Malherbe le disoit : j’y souscris quant à moy :
Ce sont des maximes toûjours bonnes.
La loüange chatoüille, et gagne les esprits.
Les faveurs d’une belle en sont souvent le prix.
Voyons comme les Dieux l’ont quelquefois payée.
Simonide avoit entrepris
L’éloge d’un Athlete, et la chose essayée,
Il trouva son sujet plein de récits tout nus.
Les parens de l’Athlete estoient gens inconnus,
Son pere un bon bourgeois, luy sans autre merite ;
Matiere infertile et petite.
Le Poëte d’abord parla de son Heros.
Après en avoir dit ce qu’il en pouvoit dire,
Il se jette à costé ; se met sur le propos
De Castor et Pollux ; ne manque pas d’écrire
Que leur exemple estoit aux luteurs glorieux ;
Eleve leurs combats, specifiant les lieux
Où ces freres s’estoient signalez davantage :
Enfin l’éloge de ces Dieux
Faisoit les deux tiers de l’ouvrage.
L’athlete avoit promis d’en payer un talent :
Mais quand il le vid, le galand
N’en donna que le tiers, et dit fort franchement
Que Castor et Pollux acquittassent le reste.

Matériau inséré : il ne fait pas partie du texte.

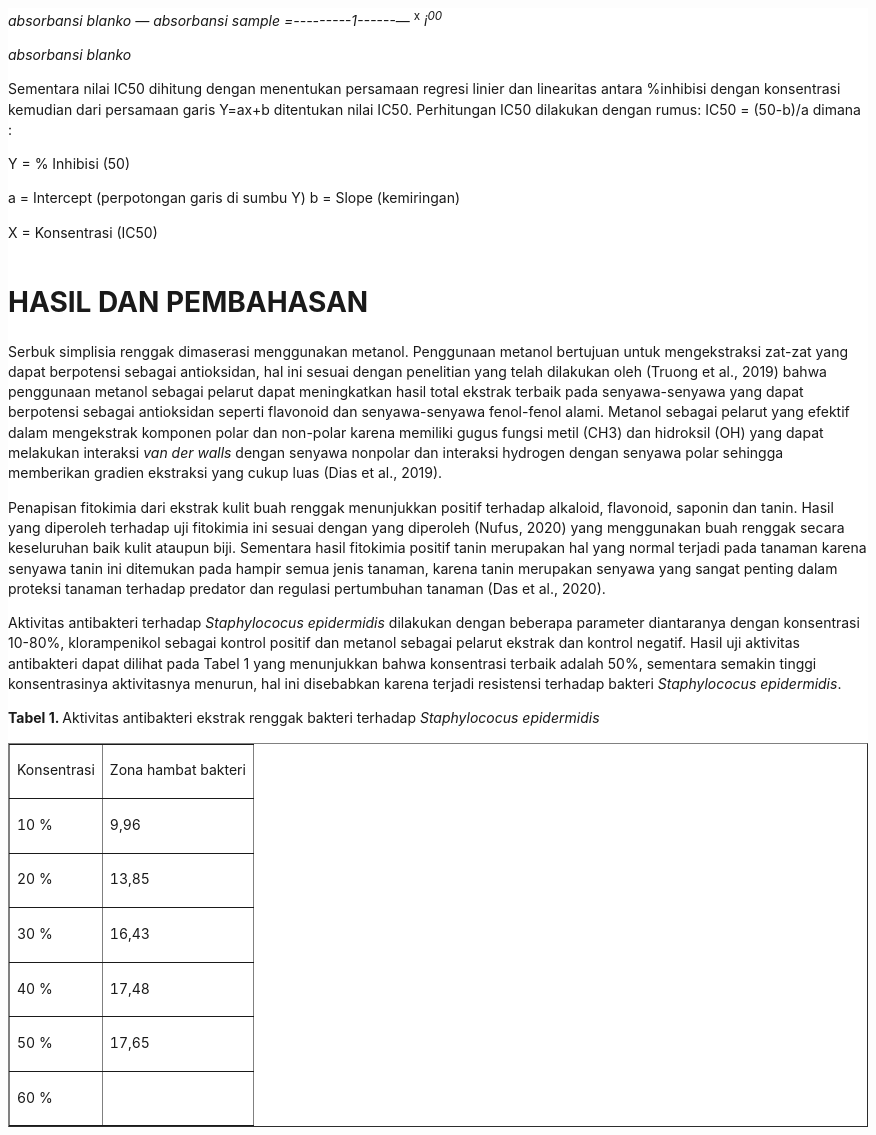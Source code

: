 <p><span class="font1" style="font-style:italic;">absorbansi blanko — absorbansi sample =---------1------</span><span class="font3">— <sup>x</sup> </span><span class="font1" style="font-style:italic;">i<sup>00</sup></span></p>
<p><span class="font1" style="font-style:italic;">absorbansi blanko</span></p>
<p><span class="font3">Sementara nilai IC</span><span class="font0">50 </span><span class="font3">dihitung dengan menentukan persamaan regresi linier dan linearitas antara %inhibisi dengan konsentrasi kemudian dari persamaan garis Y=ax+b ditentukan nilai IC</span><span class="font0">50</span><span class="font3">. Perhitungan IC</span><span class="font0">50 </span><span class="font3">dilakukan dengan rumus: IC</span><span class="font0">50 </span><span class="font3">= (50-b)/a dimana :</span></p>
<p><span class="font3">Y = % Inhibisi (50)</span></p>
<p><span class="font3">a = Intercept (perpotongan garis di sumbu Y) b = Slope (kemiringan)</span></p>
<p><span class="font3">X = Konsentrasi (IC</span><span class="font0">50</span><span class="font3">)</span></p>
<h1><a name="bookmark25"></a><span class="font3" style="font-weight:bold;"><a name="bookmark26"></a>HASIL DAN PEMBAHASAN</span></h1>
<p><span class="font3">Serbuk simplisia renggak dimaserasi menggunakan metanol. Penggunaan metanol bertujuan untuk mengekstraksi zat-zat yang dapat berpotensi sebagai antioksidan, hal ini sesuai dengan penelitian yang telah dilakukan oleh (Truong et al., 2019) bahwa penggunaan metanol sebagai pelarut dapat meningkatkan hasil total ekstrak terbaik pada senyawa-senyawa yang dapat berpotensi sebagai antioksidan seperti flavonoid dan senyawa-senyawa fenol-fenol alami. Metanol sebagai pelarut yang efektif dalam mengekstrak komponen polar dan non-polar karena memiliki gugus fungsi metil (CH</span><span class="font0">3</span><span class="font3">) dan hidroksil (OH) yang dapat melakukan interaksi </span><span class="font3" style="font-style:italic;">van der walls </span><span class="font3">dengan senyawa nonpolar dan interaksi hydrogen dengan senyawa polar sehingga memberikan gradien ekstraksi yang cukup luas (Dias et al., 2019).</span></p>
<p><span class="font3">Penapisan fitokimia dari ekstrak kulit buah renggak menunjukkan positif terhadap alkaloid, flavonoid, saponin dan tanin. Hasil yang diperoleh terhadap uji fitokimia ini sesuai dengan yang diperoleh (Nufus, 2020) yang menggunakan buah renggak secara keseluruhan baik kulit ataupun biji. Sementara hasil fitokimia positif tanin merupakan hal yang normal terjadi pada tanaman karena senyawa tanin ini ditemukan pada hampir semua jenis tanaman, karena tanin merupakan senyawa yang sangat penting dalam proteksi tanaman terhadap predator dan regulasi pertumbuhan tanaman (Das et al., 2020).</span></p>
<p><span class="font3">Aktivitas antibakteri terhadap </span><span class="font3" style="font-style:italic;">Staphylococus epidermidis</span><span class="font3"> dilakukan dengan beberapa parameter diantaranya dengan konsentrasi 10-80%, klorampenikol sebagai kontrol positif dan metanol sebagai pelarut ekstrak dan kontrol negatif. Hasil uji aktivitas antibakteri dapat dilihat pada Tabel 1 yang menunjukkan bahwa konsentrasi terbaik adalah 50%, sementara semakin tinggi konsentrasinya aktivitasnya menurun, hal ini disebabkan karena terjadi resistensi terhadap bakteri </span><span class="font3" style="font-style:italic;">Staphylococus epidermidis</span><span class="font3">.</span></p>
<p><span class="font3" style="font-weight:bold;">Tabel 1. </span><span class="font3">Aktivitas antibakteri ekstrak renggak bakteri terhadap </span><span class="font3" style="font-style:italic;">Staphylococus epidermidis</span></p>
<table border="1">
<tr><td style="vertical-align:middle;">
<p><span class="font3">Konsentrasi</span></p></td><td style="vertical-align:middle;">
<p><span class="font3">Zona hambat bakteri</span></p></td></tr>
<tr><td style="vertical-align:bottom;">
<p><span class="font3">10 %</span></p></td><td style="vertical-align:bottom;">
<p><span class="font3">9,96</span></p></td></tr>
<tr><td style="vertical-align:bottom;">
<p><span class="font3">20 %</span></p></td><td style="vertical-align:bottom;">
<p><span class="font3">13,85</span></p></td></tr>
<tr><td style="vertical-align:bottom;">
<p><span class="font3">30 %</span></p></td><td style="vertical-align:bottom;">
<p><span class="font3">16,43</span></p></td></tr>
<tr><td style="vertical-align:bottom;">
<p><span class="font3">40 %</span></p></td><td style="vertical-align:bottom;">
<p><span class="font3">17,48</span></p></td></tr>
<tr><td style="vertical-align:bottom;">
<p><span class="font3">50 %</span></p></td><td style="vertical-align:bottom;">
<p><span class="font3">17,65</span></p></td></tr>
<tr><td style="vertical-align:bottom;">
<p><span class="font3">60 %</span></p></td><td style="vertical-align:bottom;">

Faîtes-vous contenter par ce couple celeste.
Je vous veux traiter cependant.
Venez souper chez moy, nous ferons bonne vie.
Les conviez sont gens choisis,
Mes parens, mes meilleurs anis.
Soyez donc de la compagnie.
Simonide promit. Peut-estre qu’il eut peur
De perdre outre son deû le gré de sa loûange.
Il vient, l’on festine, l’on mange.
Chacun estant en belle humeur,
Un domestique accourt, l’avertit qu’à la porte
Deux hommes demandoient à le voir promptement.
Il sort de table, et la cohorte
N’en perd pas un seul coup de dent.
Ces deux hommes estoient les gemeaux de l’éloge.
Tous deux luy rendent grace, et pour prix de ses vers
Ils l’avertissent qu’il déloge,
Et que cette maison va tomber à l’envers.
La prediction en fut vraye ;
Un pilier manque : el le platfonds,
Ne trouvant plus rien qui l’estaye,
Tombe sur le festin, brise plats et flacons,
N’en fait pas moins aux échansons.
Ce ne fut pas le pis ; car pour rendre complete
La vengeance deuë au Poëte,
Une poutre cassa les jambes à l’Athlete,
Et renvoya les conviez
Pour la plus part estropiez.
La renommée eut soin de publier l’affaire.
Chacun cria miracle ; on doubla le salaire.
Que meritoient les vers d’un homme aimé des Dieux.
Il n’estoit fils de bonne mere
Qui les payants à qui mieux mieux
Pour ses ancestres n’en fît faire.
Je reviens à mon texte ; et dis premierement
Qu’on ne sçauroit manquer de loüer largement
Les Dieux et leurs pareils : de plus Melpomene
Souvent sans déroger trafique de sa peine :
Enfin qu’on doit tenir nostre art en quelque prix.
Les grands se font honneur dés lors qu’ils nous font grace.
Jadis l’Olympe et le Parnasse
Estoient freres et bon amis.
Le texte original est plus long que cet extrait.